I am building a new comp using a ASUS p5Q motherboard and my configuration is as below.

http://secure.newegg.com/WishList/PublicWishDetail.aspx?WishListNumber=9957288

In the documentation of Asus P5Q is mentions Frontpanel audio connector(10-1 pin AAFP).

the exact text is

"we recommend that you connect a high definition front panel audio module to this connector to avail of the motherboards's high definition audio capability"


How are these connections done, is it compulsory.
Is the chassis intrusion connector also necessary?

i bought a logitech 7 speaker system(Z-5500) for my new comp. Can any experienced builder let me know how to best utilize it. DO i need to buy a seperate sound card also.

Which connections are aboslutely necessary. please anyone who has built using similar configuration like mine please let me know? ray:ray:ray:


----------



## patriothntr (May 29, 2008)

See if your case manual and mobo manual shows you a place to plug those headers in.
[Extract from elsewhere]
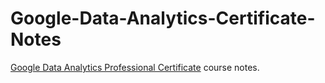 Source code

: # Google-Data-Analytics-Certificate-Notes

[Google Data Analytics Professional Certificate](https://www.coursera.org/professional-certificates/google-data-analytics) course notes.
Not all cases have the higher quality sound connections...if your case doesn't have them, you should still have analog audio to hook up (connector usually found at the bottom of the board...below the pci slots). 

the chassis intrusion is not necessary, but your mobo manual should have some pictures for you...

I don't like having chassis intrusion on my own computers, cause I take the sides off sometimes for this or that...but I like having the front audio, usb, esata, etc hooked up in case i ever need them. 

As far as the speakers go, you will get better sound out of an add in card, but you can always try your onboard to see if it is good enough for you and switch later if you like (I saw a card in your setup, so I was confused at first...hope that was added later or something...).


----------